How do I know if I’m being bullied?
The Workplace Bullying Institute, an organization dedicated to raising awareness of and creating a public dialogue about workplace bullying, suggests using the following checklist to determine whether you may be the victim of workplace bullying:
Experiences outside work:
- Your frustrated family demands that you to stop obsessing about work at home.
- You feel like throwing up the night before the start of your workweek.
- Your doctor asks what could be causing your skyrocketing blood pressure and recent health problems, and tells you to change jobs.
- You feel too ashamed of being controlled by another person at work to tell your spouse or partner.
- All your paid time off is used for “mental health breaks” from the misery.
- Days off are spent exhausted and lifeless; your desire to do anything is gone.
- Your favorite activities and fun with family are no longer appealing or enjoyable.
- You begin to believe that you provoked the workplace cruelty.
Experiences at work:
- You attempt the obviously impossible task of doing a new job without training or time to learn new skills, but that work is never good enough for the boss.
- Surprise meetings are called by your boss with no results other than further humiliation.
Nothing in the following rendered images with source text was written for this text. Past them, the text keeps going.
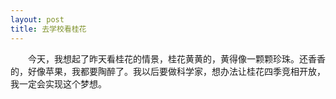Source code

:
 ```yaml
---
layout: post
title: 去学校看桂花
---
```



　　今天，我想起了昨天看桂花的情景，桂花黄黄的，黄得像一颗颗珍珠。还香香的，好像苹果，我都要陶醉了。我以后要做科学家，想办法让桂花四季竞相开放，我一定会实现这个梦想。      
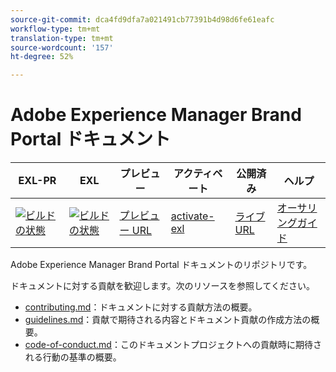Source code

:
 ```yaml
---
source-git-commit: dca4fd9dfa7a021491cb77391b4d98d6fe61eafc
workflow-type: tm+mt
translation-type: tm+mt
source-wordcount: '157'
ht-degree: 52%

---
```

# Adobe Experience Manager Brand Portal ドキュメント

| EXL-PR | EXL | プレビュー | アクティベート | 公開済み | ヘルプ |
|--- |--- |--- |--- |--- |--- |
| [![ビルドの状態](https://docs.ci.corp.adobe.com/view/exl-pr/job/experience-manager-brand-portal.en_pr-exl/badge/icon)](https://docs.ci.corp.adobe.com/view/exl-pr/job/experience-manager-brand-portal.en_pr-exl/lastBuild/) | [![ビルドの状態](https://docs.ci.corp.adobe.com/view/exl-pr/job/experience-manager-brand-portal.en_exl/lastBuild/badge/icon)](https://docs.ci.corp.adobe.com/view/exl-pr/job/experience-manager-brand-portal.en_exl/lastBuild/lastBuild) | [プレビュー URL](https://experienceleague.corp.adobe.com/docs/experience-manager-brand-portal/using/home.html?lang=en) | [activate-exl](https://docs.ci.corp.adobe.com/job/activate-exl/build/) | [ライブURL](https://experienceleague.adobe.com/docs/experience-manager-brand-portal/using/home.html?lang=en) | [オーサリングガイド](https://experienceleague.adobe.com/docs/authoring-guide-exl/using/home.html?lang=en) |

Adobe Experience Manager Brand Portal ドキュメントのリポジトリです。

ドキュメントに対する貢献を歓迎します。次のリソースを参照してください。

* [contributing.md](contributing.md)：ドキュメントに対する貢献方法の概要。
* [guidelines.md](guidelines.md)：貢献で期待される内容とドキュメント貢献の作成方法の概要。
* [code-of-conduct.md](code-of-conduct.md)：このドキュメントプロジェクトへの貢献時に期待される行動の基準の概要。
- Everything your tormenter does to you is arbitrary and capricious, working a personal agenda that undermines the employer’s legitimate business interests.
- Others at work have been told to stop working, talking, or socializing with you.
- You are constantly feeling agitated and anxious, experiencing a sense of doom, waiting for bad things to happen.
- No matter what you do, you are never left alone to do your job without interference.
- People feel justified screaming or yelling at you in front of others, but you are punished if you scream back.
- HR tells you that your harassment isn’t illegal, that you have to “work it out between yourselves.”
- You finally, firmly confront your tormentor to stop the abusive conduct and you are accused of harassment.
- You are shocked when accused of incompetence, despite a history of objective excellence, typically by someone who cannot do your job.
- Everyone — co-workers, senior bosses, HR — agrees (in person and orally) that your tormentor is a jerk, but there is nothing they will do about it (and later, when you ask for their support, they deny having agreed with you).
- Your request to transfer to an open position under another boss is mysteriously denied.
How can I deal with a workplace bully?
Katherine Crowley, author of ‘Working for You Isn’t Working for Me’ and ‘Working for You is Killing Me,’recommends the four Ds — detect, detach, depersonalize, and deal.
Detect involves naming/documenting the bullying behaviors that you are witnessing or experiencing — document what is happening and how the bully is targeting you (or others).
Detach is to take a step away from the bullying by taking actions to restore your energy, repair your emotional state, and rebuild your confidence. Bullies take a serious toll on our health — mental, emotional and physical. It’s extremely important to counteract the negative effects of being bullied. Seek counsel for your mental health; exercise to release the toxins for your physical health; spend time with people who believe in you for your confidence.
To Depersonalize is to understand that you aren’t the first target and you won’t (unfortunately) be the last. It’s not about you — although bullies try to make it seem that way. This person is sick and taking out his or her illness on you.
Finally, Deal by taking some kind of action. You can report your experience to someone in the company who is in a position to do something about it. If no one is willing to address the bully, you may have to leave.
You may need help from others in order to manage the situation. Consider enlisting the help of a career coach, counselor, or mental health professional. A few other books to take a look at are ‘The Bully at Work,’ ‘The No Asshole Rule,’ ‘What Would Machiavelli Do?,’ ‘Can They Do That?,’ and ‘Brutal Bosses and Their Prey.’